I pick Ruth up this afternoon at her apartment, where she lives with an aide, Virginia, who has become a friend, too, over the years. On this day, we drive out to the Olney Grille — one of Ruth’s favorite haunts. She orders Rockfish, no butter, no sauce, no nothing, and a side of fries.

I knew that she voted for Obama — this 98-year-old, four-foot-something Jewish woman with flaming orange-red hair. She was not exactly Obama’s most reliable demographic. So I ask her: Why?

“I like him because he’s black,” she says. “I like him because he’s handsome. I like him because he’s reached the top of the ladder in an adverse society.”

Also, she says: “I hated the Republican.”

Odama, Ruth says, at one point. Obada …

“Uh uh,” Virgina says. “Oh-bama.”

Virginia, a native of the Ivory Coast, offered that after the election, Ruth had confided in her — she never thought she’d live to see a black man elected president.

“America is great,” Aunt Ruth says.

Aunt Ruth, who grew up in the town of Grodno, Poland, not far from Krakow, in the shadow of what would later become Auschwitz. She lived there with her brother, Isaac, and her sisters Anne and Lillian, until she was 9. Her father imported lumber from Koenigsburg, Germany, and ran a small business.
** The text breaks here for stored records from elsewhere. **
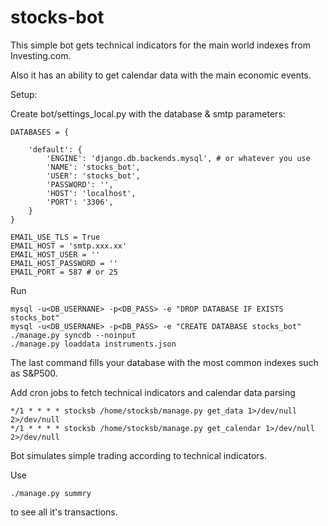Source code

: # stocks-bot

This simple bot gets technical indicators for the main world indexes from Investing.com.

Also it has an ability to get calendar data with the main economic events.

Setup:

Create bot/settings_local.py with the database & smtp parameters:

```
DATABASES = {

    'default': {
        'ENGINE': 'django.db.backends.mysql', # or whatever you use
        'NAME': 'stocks_bot',
        'USER': 'stocks_bot',
        'PASSWORD': '',
        'HOST': 'localhost',
        'PORT': '3306',
    }
}

EMAIL_USE_TLS = True
EMAIL_HOST = 'smtp.xxx.xx'
EMAIL_HOST_USER = ''
EMAIL_HOST_PASSWORD = ''
EMAIL_PORT = 587 # or 25
```

Run 
```
mysql -u<DB_USERNANE> -p<DB_PASS> -e "DROP DATABASE IF EXISTS stocks_bot"
mysql -u<DB_USERNANE> -p<DB_PASS> -e "CREATE DATABASE stocks_bot"
./manage.py syncdb --noinput
./manage.py loaddata instruments.json
```

The last command fills your database with the most common indexes such as S&P500.

Add cron jobs to fetch technical indicators and calendar data parsing
```
*/1 * * * * stocksb /home/stocksb/manage.py get_data 1>/dev/null 2>/dev/null
*/1 * * * * stocksb /home/stocksb/manage.py get_calendar 1>/dev/null 2>/dev/null
```

Bot simulates simple trading according to technical indicators.

Use 
```
./manage.py summry
```
to see all it's transactions.



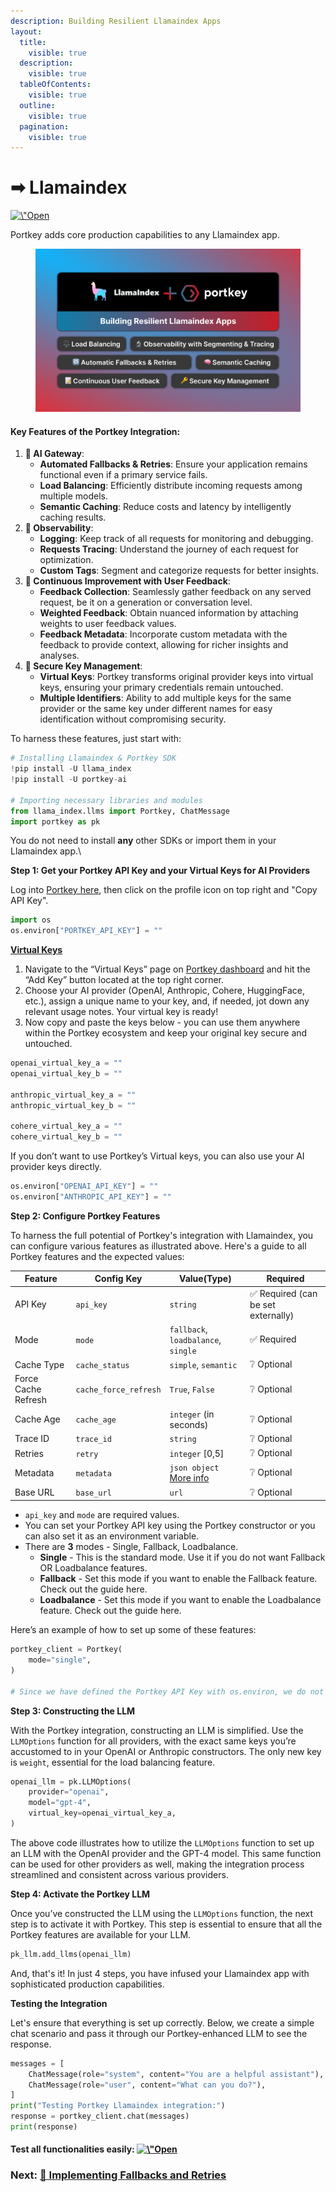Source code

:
 ```yaml
---
description: Building Resilient Llamaindex Apps
layout:
  title:
    visible: true
  description:
    visible: true
  tableOfContents:
    visible: true
  outline:
    visible: true
  pagination:
    visible: true
---
```


# ➡ Llamaindex

[![\\"Open](https://colab.research.google.com/assets/colab-badge.svg)](https://colab.research.google.com/github/jerryjliu/llama\_index/blob/main/docs/examples/llm/portkey.ipynb)

Portkey adds core production capabilities to any Llamaindex app.

<figure><img src="../../.gitbook/assets/Colab Version 2.png" alt=""><figcaption></figcaption></figure>

#### Key Features of the Portkey Integration: <a href="#key-features-of-portkeys-integration-with-llamaindex" id="key-features-of-portkeys-integration-with-llamaindex"></a>

1. **🚪 AI Gateway**:
   * **Automated Fallbacks & Retries**: Ensure your application remains functional even if a primary service fails.
   * **Load Balancing**: Efficiently distribute incoming requests among multiple models.
   * **Semantic Caching**: Reduce costs and latency by intelligently caching results.
2. **🔬 Observability**:
   * **Logging**: Keep track of all requests for monitoring and debugging.
   * **Requests Tracing**: Understand the journey of each request for optimization.
   * **Custom Tags**: Segment and categorize requests for better insights.
3. **📝 Continuous Improvement with User Feedback**:
   * **Feedback Collection**: Seamlessly gather feedback on any served request, be it on a generation or conversation level.
   * **Weighted Feedback**: Obtain nuanced information by attaching weights to user feedback values.
   * **Feedback Metadata**: Incorporate custom metadata with the feedback to provide context, allowing for richer insights and analyses.
4. **🔑 Secure Key Management**:
   * **Virtual Keys**: Portkey transforms original provider keys into virtual keys, ensuring your primary credentials remain untouched.
   * **Multiple Identifiers**: Ability to add multiple keys for the same provider or the same key under different names for easy identification without compromising security.

To harness these features, just start with:

```python
# Installing Llamaindex & Portkey SDK
!pip install -U llama_index
!pip install -U portkey-ai

# Importing necessary libraries and modules
from llama_index.llms import Portkey, ChatMessage
import portkey as pk
```

You do not need to install **any** other SDKs or import them in your Llamaindex app.\


**Step 1: Get your Portkey API Key and your Virtual Keys for AI Providers**

Log into [Portkey here](https://app.portkey.ai/), then click on the profile icon on top right and "Copy API Key".&#x20;

```python
import os
os.environ["PORTKEY_API_KEY"] = ""
```

[**Virtual Keys**](https://docs.portkey.ai/key-features/ai-provider-keys)

1. Navigate to the “Virtual Keys” page on [Portkey dashboard](https://app.portkey.ai/) and hit the “Add Key” button located at the top right corner.
2. Choose your AI provider (OpenAI, Anthropic, Cohere, HuggingFace, etc.), assign a unique name to your key, and, if needed, jot down any relevant usage notes. Your virtual key is ready!
3. Now copy and paste the keys below - you can use them anywhere within the Portkey ecosystem and keep your original key secure and untouched.

```python
openai_virtual_key_a = ""
openai_virtual_key_b = ""

anthropic_virtual_key_a = ""
anthropic_virtual_key_b = ""

cohere_virtual_key_a = ""
cohere_virtual_key_b = ""
```

If you don’t want to use Portkey’s Virtual keys, you can also use your AI provider keys directly.

```python
os.environ["OPENAI_API_KEY"] = ""
os.environ["ANTHROPIC_API_KEY"] = ""
```

**Step 2: Configure Portkey Features**

To harness the full potential of Portkey's integration with Llamaindex, you can configure various features as illustrated above. Here's a guide to all Portkey features and the expected values:

| Feature             | Config Key            | Value(Type)                                                                     | Required                           |
| ------------------- | --------------------- | ------------------------------------------------------------------------------- | ---------------------------------- |
| API Key             | `api_key`             | `string`                                                                        | ✅ Required (can be set externally) |
| Mode                | `mode`                | `fallback`, `loadbalance`, `single`                                             | ✅ Required                         |
| Cache Type          | `cache_status`        | `simple`, `semantic`                                                            | ❔ Optional                         |
| Force Cache Refresh | `cache_force_refresh` | `True`, `False`                                                                 | ❔ Optional                         |
| Cache Age           | `cache_age`           | `integer` (in seconds)                                                          | ❔ Optional                         |
| Trace ID            | `trace_id`            | `string`                                                                        | ❔ Optional                         |
| Retries             | `retry`               | `integer` \[0,5]                                                                | ❔ Optional                         |
| Metadata            | `metadata`            | `json object` [More info](https://docs.portkey.ai/key-features/custom-metadata) | ❔ Optional                         |
| Base URL            | `base_url`            | `url`                                                                           | ❔ Optional                         |

* `api_key` and `mode` are required values.
* You can set your Portkey API key using the Portkey constructor or you can also set it as an environment variable.
* There are **3** modes - Single, Fallback, Loadbalance.
  * **Single** - This is the standard mode. Use it if you do not want Fallback OR Loadbalance features.
  * **Fallback** - Set this mode if you want to enable the Fallback feature. Check out the guide here.
  * **Loadbalance** - Set this mode if you want to enable the Loadbalance feature. Check out the guide here.

Here’s an example of how to set up some of these features:

```python
portkey_client = Portkey(
    mode="single",
)

# Since we have defined the Portkey API Key with os.environ, we do not need to set api_key again here
```

**Step 3: Constructing the LLM**

With the Portkey integration, constructing an LLM is simplified. Use the `LLMOptions` function for all providers, with the exact same keys you’re accustomed to in your OpenAI or Anthropic constructors. The only new key is `weight`, essential for the load balancing feature.

```python
openai_llm = pk.LLMOptions(
    provider="openai",
    model="gpt-4",
    virtual_key=openai_virtual_key_a,
)
```

The above code illustrates how to utilize the `LLMOptions` function to set up an LLM with the OpenAI provider and the GPT-4 model. This same function can be used for other providers as well, making the integration process streamlined and consistent across various providers.

**Step 4: Activate the Portkey LLM**

Once you’ve constructed the LLM using the `LLMOptions` function, the next step is to activate it with Portkey. This step is essential to ensure that all the Portkey features are available for your LLM.

```python
pk_llm.add_llms(openai_llm)
```

And, that's it! In just 4 steps, you have infused your Llamaindex app with sophisticated production capabilities.

**Testing the Integration**

Let's ensure that everything is set up correctly. Below, we create a simple chat scenario and pass it through our Portkey-enhanced LLM to see the response.

```python
messages = [
    ChatMessage(role="system", content="You are a helpful assistant"),
    ChatMessage(role="user", content="What can you do?"),
]
print("Testing Portkey Llamaindex integration:")
response = portkey_client.chat(messages)
print(response)
```

#### Test all functionalities easily: [![\\"Open](https://colab.research.google.com/assets/colab-badge.svg)](https://colab.research.google.com/github/jerryjliu/llama\_index/blob/main/docs/examples/llm/portkey.ipynb)

### Next: [🔁 Implementing Fallbacks and Retries](implementing-fallbacks-and-retries.md)
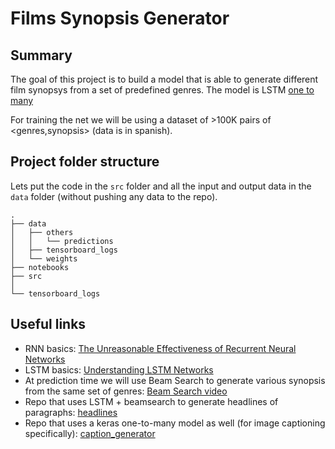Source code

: # Films Synopsis Generator

## Summary
The goal of this project is to build a model that is able to generate different film synopsys from a set of predefined genres. The model is LSTM [one to many](http://karpathy.github.io/assets/rnn/diags.jpeg)

For training the net we will be using a dataset of >100K pairs of <genres,synopsis> (data is in spanish).

## Project folder structure
Lets put the code in the `src` folder and all the input and output data in the `data` folder (without pushing any data to the repo).
```
.
├── data
│   ├── others
│   │   └── predictions
│   ├── tensorboard_logs
│   └── weights
├── notebooks
├── src
│   
└── tensorboard_logs

```


## Useful links
- RNN basics: [The Unreasonable Effectiveness of Recurrent Neural Networks](http://karpathy.github.io/2015/05/21/rnn-effectiveness/)
- LSTM basics: [Understanding LSTM Networks](http://colah.github.io/posts/2015-08-Understanding-LSTMs/)
- At prediction time we will use Beam Search to generate various synopsis from the same set of genres: [Beam Search video](https://www.youtube.com/watch?v=UXW6Cs82UKo)
- Repo that uses LSTM + beamsearch to generate headlines of paragraphs: [headlines](https://github.com/udibr/headlines)
- Repo that uses a keras one-to-many model as well (for image captioning specifically): [caption_generator](https://github.com/anuragmishracse/caption_generator)
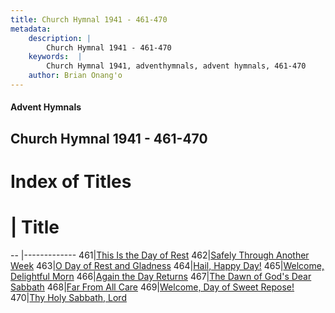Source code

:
 ```yaml
---
title: Church Hymnal 1941 - 461-470
metadata:
    description: |
        Church Hymnal 1941 - 461-470
    keywords:  |
        Church Hymnal 1941, adventhymnals, advent hymnals, 461-470
    author: Brian Onang'o
---
```


#### Advent Hymnals
## Church Hymnal 1941 - 461-470

# Index of Titles
# | Title                        
-- |-------------
461|[This Is the Day of Rest](/church-hymnal/CH/401-500/461-470/This-Is-the-Day-of-Rest)
462|[Safely Through Another Week](/church-hymnal/CH/401-500/461-470/Safely-Through-Another-Week)
463|[O Day of Rest and Gladness](/church-hymnal/CH/401-500/461-470/O-Day-of-Rest-and-Gladness)
464|[Hail, Happy Day!](/church-hymnal/CH/401-500/461-470/Hail,-Happy-Day!)
465|[Welcome, Delightful Morn](/church-hymnal/CH/401-500/461-470/Welcome,-Delightful-Morn)
466|[Again the Day Returns](/church-hymnal/CH/401-500/461-470/Again-the-Day-Returns)
467|[The Dawn of God's Dear Sabbath](/church-hymnal/CH/401-500/461-470/The-Dawn-of-God's-Dear-Sabbath)
468|[Far From All Care](/church-hymnal/CH/401-500/461-470/Far-From-All-Care)
469|[Welcome, Day of Sweet Repose!](/church-hymnal/CH/401-500/461-470/Welcome,-Day-of-Sweet-Repose!)
470|[Thy Holy Sabbath, Lord](/church-hymnal/CH/401-500/461-470/Thy-Holy-Sabbath,-Lord)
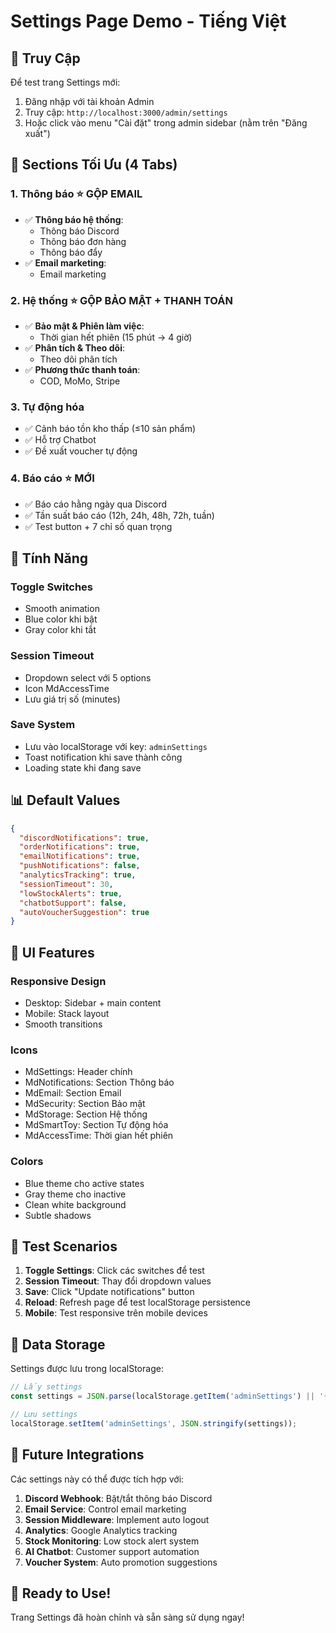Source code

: # Settings Page Demo - Tiếng Việt

## 🎯 Truy Cập

Để test trang Settings mới:

1. Đăng nhập với tài khoản Admin
2. Truy cập: `http://localhost:3000/admin/settings`
3. Hoặc click vào menu "Cài đặt" trong admin sidebar (nằm trên "Đăng xuất")

## 📱 Sections Tối Ưu (4 Tabs)

### 1. **Thông báo** ⭐ GỘP EMAIL

- ✅ **Thông báo hệ thống**:
  - Thông báo Discord
  - Thông báo đơn hàng
  - Thông báo đẩy
- ✅ **Email marketing**:
  - Email marketing

### 2. **Hệ thống** ⭐ GỘP BẢO MẬT + THANH TOÁN

- ✅ **Bảo mật & Phiên làm việc**:
  - Thời gian hết phiên (15 phút → 4 giờ)
- ✅ **Phân tích & Theo dõi**:
  - Theo dõi phân tích
- ✅ **Phương thức thanh toán**:
  - COD, MoMo, Stripe

### 3. **Tự động hóa**

- ✅ Cảnh báo tồn kho thấp (≤10 sản phẩm)
- ✅ Hỗ trợ Chatbot
- ✅ Đề xuất voucher tự động

### 4. **Báo cáo** ⭐ MỚI

- ✅ Báo cáo hằng ngày qua Discord
- ✅ Tần suất báo cáo (12h, 24h, 48h, 72h, tuần)
- ✅ Test button + 7 chỉ số quan trọng

## 🔧 Tính Năng

### Toggle Switches

- Smooth animation
- Blue color khi bật
- Gray color khi tắt

### Session Timeout

- Dropdown select với 5 options
- Icon MdAccessTime
- Lưu giá trị số (minutes)

### Save System

- Lưu vào localStorage với key: `adminSettings`
- Toast notification khi save thành công
- Loading state khi đang save

## 📊 Default Values

```json
{
  "discordNotifications": true,
  "orderNotifications": true,
  "emailNotifications": true,
  "pushNotifications": false,
  "analyticsTracking": true,
  "sessionTimeout": 30,
  "lowStockAlerts": true,
  "chatbotSupport": false,
  "autoVoucherSuggestion": true
}
```

## 🎨 UI Features

### Responsive Design

- Desktop: Sidebar + main content
- Mobile: Stack layout
- Smooth transitions

### Icons

- MdSettings: Header chính
- MdNotifications: Section Thông báo
- MdEmail: Section Email
- MdSecurity: Section Bảo mật
- MdStorage: Section Hệ thống
- MdSmartToy: Section Tự động hóa
- MdAccessTime: Thời gian hết phiên

### Colors

- Blue theme cho active states
- Gray theme cho inactive
- Clean white background
- Subtle shadows

## 🚀 Test Scenarios

1. **Toggle Settings**: Click các switches để test
2. **Session Timeout**: Thay đổi dropdown values
3. **Save**: Click "Update notifications" button
4. **Reload**: Refresh page để test localStorage persistence
5. **Mobile**: Test responsive trên mobile devices

## 💾 Data Storage

Settings được lưu trong localStorage:

```javascript
// Lấy settings
const settings = JSON.parse(localStorage.getItem('adminSettings') || '{}');

// Lưu settings
localStorage.setItem('adminSettings', JSON.stringify(settings));
```

## 🔮 Future Integrations

Các settings này có thể được tích hợp với:

1. **Discord Webhook**: Bật/tắt thông báo Discord
2. **Email Service**: Control email marketing
3. **Session Middleware**: Implement auto logout
4. **Analytics**: Google Analytics tracking
5. **Stock Monitoring**: Low stock alert system
6. **AI Chatbot**: Customer support automation
7. **Voucher System**: Auto promotion suggestions

## 🎉 Ready to Use!

Trang Settings đã hoàn chỉnh và sẵn sàng sử dụng ngay!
Ruth still remembers the days in the Old Country. They were robbed. Her father and brother were incarcerated. She tells a story — I can see her struggle with the details — of the day a woman came up to her mother screaming “don’t ask questions, run, run, run.” Her mother immediately went down to a military yard, and found that her son and husband were about to be shot. She distracted the assailants; her brother managed to escape — he clambered to a nearby roof, and hid. Her husband escaped as well.

I ask Ruth: Why did they do these things to you? What was your crime?

Ruth is nearly incredulous. “Being a Jew!” she says.

She’s sitting across from me, dwarfed by the bench and table. She wears a white knitted cap, a red and blue striped shirt, and a pearl necklace with a low hanging, ornate green rose. The whole time we are in the restaurant, she never takes off her coat. On the TV at the bar behind her, the Philadelphia Eagles are mounting a furious comeback.

Her earliest memories of a U.S. president involve Calvin Coolidge, who served in the White House from 1923 to 1928. Of FDR, she says: “He was alright, until he didn’t let the Jews in.”

Make no mistake. Ruth is a tough critic. I onced asked her if she liked my short stories, which I’ve sent her over the years. She says, to be frank, that she prefers longer stories and larger print.

She can be equally tough on herself. “My thoughts about Obama are worthless, because we haven’t seen him yet in action,” she says. “It’s a new philosophy and a new day and there are a lot of new things to come.”

You’ve lived a long time, Aunt Ruth. What advice would you have for President Obama?

“Two things,” she says, without hesitating. “Help Israel. Work against anti-Semitism in this country.”

President-elect Obada, take note: You’ve got your work cut out for you if you want my Aunt Ruth’s support in 2012. Don’t take the 102-year-old red-headed Jewish women for granted.

“You’re the light of my life,” Aunt Ruth tells me, whenever she sees me.

She finishes the last french fry. Leaves one small bite of fish on her plate.

And I truly treasure her. I’d never come to Washington without seeing her. I don’t care who’s getting inaugurated.